ACTION ITEM: All lines of the records below that contain the word "application" must be listed.

● ● ● ● ●

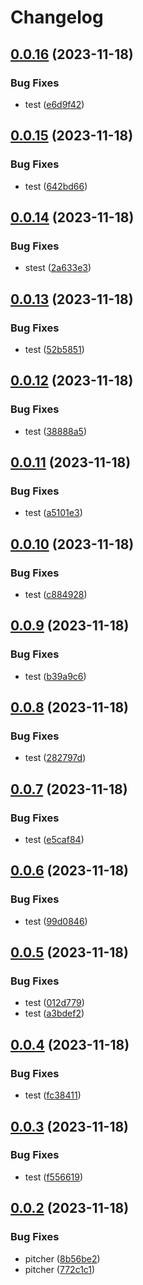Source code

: # Changelog

## [0.0.16](https://github.com/mojojoji/release-please-test/compare/pitcher-v0.0.15...pitcher-v0.0.16) (2023-11-18)


### Bug Fixes

* test ([e6d9f42](https://github.com/mojojoji/release-please-test/commit/e6d9f425e1fc49903c98f670931525851698e459))

## [0.0.15](https://github.com/mojojoji/release-please-test/compare/pitcher-v0.0.14...pitcher-v0.0.15) (2023-11-18)


### Bug Fixes

* test ([642bd66](https://github.com/mojojoji/release-please-test/commit/642bd66a0908e4c6405a07601f85c45c3adca3e0))

## [0.0.14](https://github.com/mojojoji/release-please-test/compare/pitcher-v0.0.13...pitcher-v0.0.14) (2023-11-18)


### Bug Fixes

* stest ([2a633e3](https://github.com/mojojoji/release-please-test/commit/2a633e3589567c0f2acd066cf490157e4e6095e8))

## [0.0.13](https://github.com/mojojoji/release-please-test/compare/pitcher-v0.0.12...pitcher-v0.0.13) (2023-11-18)


### Bug Fixes

* test ([52b5851](https://github.com/mojojoji/release-please-test/commit/52b58511b3ed7dff43953d9e9599762f61c118c2))

## [0.0.12](https://github.com/mojojoji/release-please-test/compare/pitcher-v0.0.11...pitcher-v0.0.12) (2023-11-18)


### Bug Fixes

* test ([38888a5](https://github.com/mojojoji/release-please-test/commit/38888a548e6204dacc0815b7e9c5a35ef1d0e4e6))

## [0.0.11](https://github.com/mojojoji/release-please-test/compare/pitcher-v0.0.10...pitcher-v0.0.11) (2023-11-18)


### Bug Fixes

* test ([a5101e3](https://github.com/mojojoji/release-please-test/commit/a5101e3e9f83305694df6b7441915eb88a957798))

## [0.0.10](https://github.com/mojojoji/release-please-test/compare/pitcher-v0.0.9...pitcher-v0.0.10) (2023-11-18)


### Bug Fixes

* test ([c884928](https://github.com/mojojoji/release-please-test/commit/c8849280e7b08f9077d374ca494a51d9add535cb))

## [0.0.9](https://github.com/mojojoji/release-please-test/compare/pitcher-v0.0.8...pitcher-v0.0.9) (2023-11-18)


### Bug Fixes

* test ([b39a9c6](https://github.com/mojojoji/release-please-test/commit/b39a9c65a50320c9b0a9bc13c41d0a008d1cd8b1))

## [0.0.8](https://github.com/mojojoji/release-please-test/compare/pitcher-v0.0.7...pitcher-v0.0.8) (2023-11-18)


### Bug Fixes

* test ([282797d](https://github.com/mojojoji/release-please-test/commit/282797dd5d77a97405e56b033df9fe6e9a270a0e))

## [0.0.7](https://github.com/mojojoji/release-please-test/compare/pitcher-v0.0.6...pitcher-v0.0.7) (2023-11-18)


### Bug Fixes

* test ([e5caf84](https://github.com/mojojoji/release-please-test/commit/e5caf84eb34dec382e2b39e96d945d7fba756687))

## [0.0.6](https://github.com/mojojoji/release-please-test/compare/pitcher-v0.0.5...pitcher-v0.0.6) (2023-11-18)


### Bug Fixes

* test ([99d0846](https://github.com/mojojoji/release-please-test/commit/99d0846fcfe772a6b5aaf092419db9f4429bdcf3))

## [0.0.5](https://github.com/mojojoji/release-please-test/compare/pitcher-v0.0.4...pitcher-v0.0.5) (2023-11-18)


### Bug Fixes

* test ([012d779](https://github.com/mojojoji/release-please-test/commit/012d779e8442e9ba4f21d7d79ad87c0e295c5a36))
* test ([a3bdef2](https://github.com/mojojoji/release-please-test/commit/a3bdef2ce59dc42e74080936a3d8833c438d824e))

## [0.0.4](https://github.com/mojojoji/release-please-test/compare/pitcher-v0.0.3...pitcher-v0.0.4) (2023-11-18)


### Bug Fixes

* test ([fc38411](https://github.com/mojojoji/release-please-test/commit/fc38411b98e9d2ba83c2b6ed3a69e05cc08ee5be))

## [0.0.3](https://github.com/mojojoji/release-please-test/compare/pitcher-v0.0.2...pitcher-v0.0.3) (2023-11-18)


### Bug Fixes

* test ([f556619](https://github.com/mojojoji/release-please-test/commit/f556619f2708d069d0284c4e2a6fdd9077587642))

## [0.0.2](https://github.com/mojojoji/release-please-test/compare/pitcher-v0.0.1...pitcher-v0.0.2) (2023-11-18)


### Bug Fixes

* pitcher ([8b56be2](https://github.com/mojojoji/release-please-test/commit/8b56be23d5105c34af40a60c3c3116902e232151))
* pitcher ([772c1c1](https://github.com/mojojoji/release-please-test/commit/772c1c15f4a74dab4ff5294a26b0daa2d66ffb73))
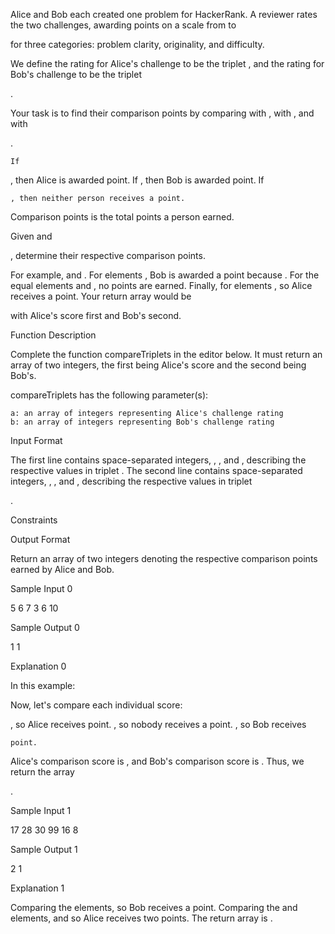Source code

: Alice and Bob each created one problem for HackerRank. A reviewer rates the two challenges, awarding points on a scale from to

for three categories: problem clarity, originality, and difficulty.

We define the rating for Alice's challenge to be the triplet
, and the rating for Bob's challenge to be the triplet

.

Your task is to find their comparison points by comparing
with , with , and with

.

    If 

, then Alice is awarded
point.
If
, then Bob is awarded
point.
If

    , then neither person receives a point.

Comparison points is the total points a person earned.

Given
and

, determine their respective comparison points.

For example,
and . For elements , Bob is awarded a point because . For the equal elements and , no points are earned. Finally, for elements , so Alice receives a point. Your return array would be

with Alice's score first and Bob's second.

Function Description

Complete the function compareTriplets in the editor below. It must return an array of two integers, the first being Alice's score and the second being Bob's.

compareTriplets has the following parameter(s):

    a: an array of integers representing Alice's challenge rating
    b: an array of integers representing Bob's challenge rating

Input Format

The first line contains
space-separated integers, , , and , describing the respective values in triplet .
The second line contains space-separated integers, , , and , describing the respective values in triplet

.

Constraints

Output Format

Return an array of two integers denoting the respective comparison points earned by Alice and Bob.

Sample Input 0

5 6 7
3 6 10

Sample Output 0

1 1

Explanation 0

In this example:

Now, let's compare each individual score:

, so Alice receives
point.
, so nobody receives a point.
, so Bob receives

    point.

Alice's comparison score is
, and Bob's comparison score is . Thus, we return the array

.

Sample Input 1

17 28 30
99 16 8

Sample Output 1

2 1

Explanation 1

Comparing the
elements, so Bob receives a point.
Comparing the and elements, and so Alice receives two points.
The return array is . 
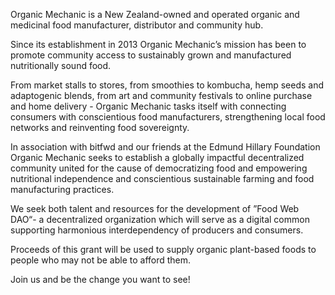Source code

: Organic Mechanic is a New Zealand-owned and operated organic and medicinal food manufacturer, distributor and community hub. 

Since its establishment in 2013 Organic Mechanic’s mission has been to promote community access to sustainably grown and manufactured nutritionally sound food.

From market stalls to stores, from smoothies to kombucha, hemp seeds and adaptogenic blends, from art and community festivals to online purchase and home delivery - Organic Mechanic tasks itself with connecting consumers with conscientious food manufacturers, strengthening local food networks and reinventing food sovereignty.

In association with bitfwd and our friends at the Edmund Hillary Foundation Organic Mechanic seeks to establish a globally impactful decentralized community united for the cause of democratizing food and empowering nutritional independence and conscientious sustainable farming and food manufacturing practices.

We seek both talent and resources for the development  of ”Food Web DAO“- a decentralized organization which will serve as a digital common supporting harmonious interdependency of producers and consumers.

Proceeds of this grant will be used to supply organic plant-based foods to people who may not be able to afford them. 

Join us and be the change you want to see!
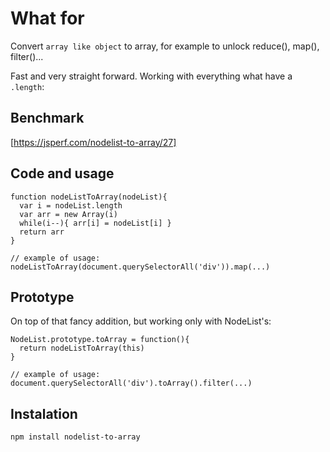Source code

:# What for
Convert `array like object` to array, for example to unlock reduce(), map(), filter()...

Fast and very straight forward.
Working with everything what have a `.length`:

## Benchmark

[https://jsperf.com/nodelist-to-array/27]

## Code and usage

    function nodeListToArray(nodeList){
      var i = nodeList.length
      var arr = new Array(i)
      while(i--){ arr[i] = nodeList[i] }
      return arr
    }

    // example of usage:
    nodeListToArray(document.querySelectorAll('div')).map(...)

## Prototype
On top of that fancy addition,
but working only with NodeList's:

    NodeList.prototype.toArray = function(){
      return nodeListToArray(this)
    }
    
    // example of usage:
    document.querySelectorAll('div').toArray().filter(...)

## Instalation
    npm install nodelist-to-array

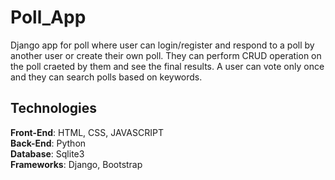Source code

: # Poll_App
Django app for poll where user can login/register and respond to a poll by another user or create their own poll. They can perform CRUD operation on the poll craeted by them and see the final results. A user can vote only once and they can search polls based on keywords.

**Technologies** 
---------------------------------------

**Front-End**: HTML, CSS, JAVASCRIPT  
**Back-End**: Python  
**Database**: Sqlite3  
**Frameworks**: Django, Bootstrap  
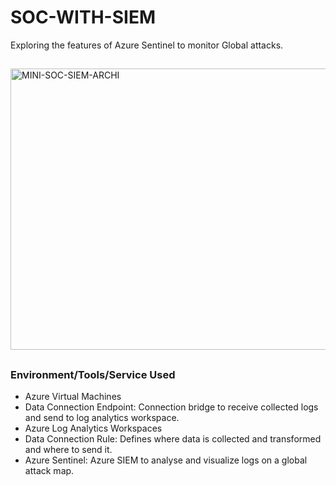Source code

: # SOC-WITH-SIEM
 Exploring the features of Azure Sentinel to monitor Global attacks. 

##

<img src="https://github.com/azak00/SOC-WITH-SIEM/assets/26345001/43742caa-cffe-4972-aa2f-855d5074e2ca" alt="MINI-SOC-SIEM-ARCHI" style="height: 450px; width:850;"/> 

## 

### Environment/Tools/Service Used

- Azure Virtual Machines
- Data Connection Endpoint: Connection bridge to receive collected logs and send to log analytics workspace. 
- Azure Log Analytics Workspaces
- Data Connection Rule: Defines where data is collected and transformed and where to send it.
- Azure Sentinel: Azure SIEM to analyse and visualize logs on a global attack map. 



<!--
![Mini-Soc with SIEM](https://github.com/azak00/SOC-WITH-SIEM/assets/26345001/43742caa-cffe-4972-aa2f-855d5074e2ca)






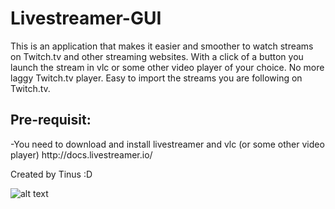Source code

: <h1>Livestreamer-GUI</h1>
This is an application that makes it easier and smoother to watch streams on Twitch.tv and other streaming websites.  
With a click of a button  you launch the stream in vlc or some other video player of your choice.  
No more laggy Twitch.tv player.  
Easy to import the streams you are following on Twitch.tv.  

<h2>Pre-requisit:  </h2>
-You need to download and install livestreamer and vlc (or some other video player) http://docs.livestreamer.io/  


Created by Tinus :D  

![alt text](https://i.imgur.com/o8ol6Tn.png "This is how the application looks like!")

● ● ● ● ●

ANSWER AREA:
This is an application that makes it easier and smoother to watch streams on Twitch.tv and other streaming websites.  
![alt text](https://i.imgur.com/o8ol6Tn.png "This is how the application looks like!")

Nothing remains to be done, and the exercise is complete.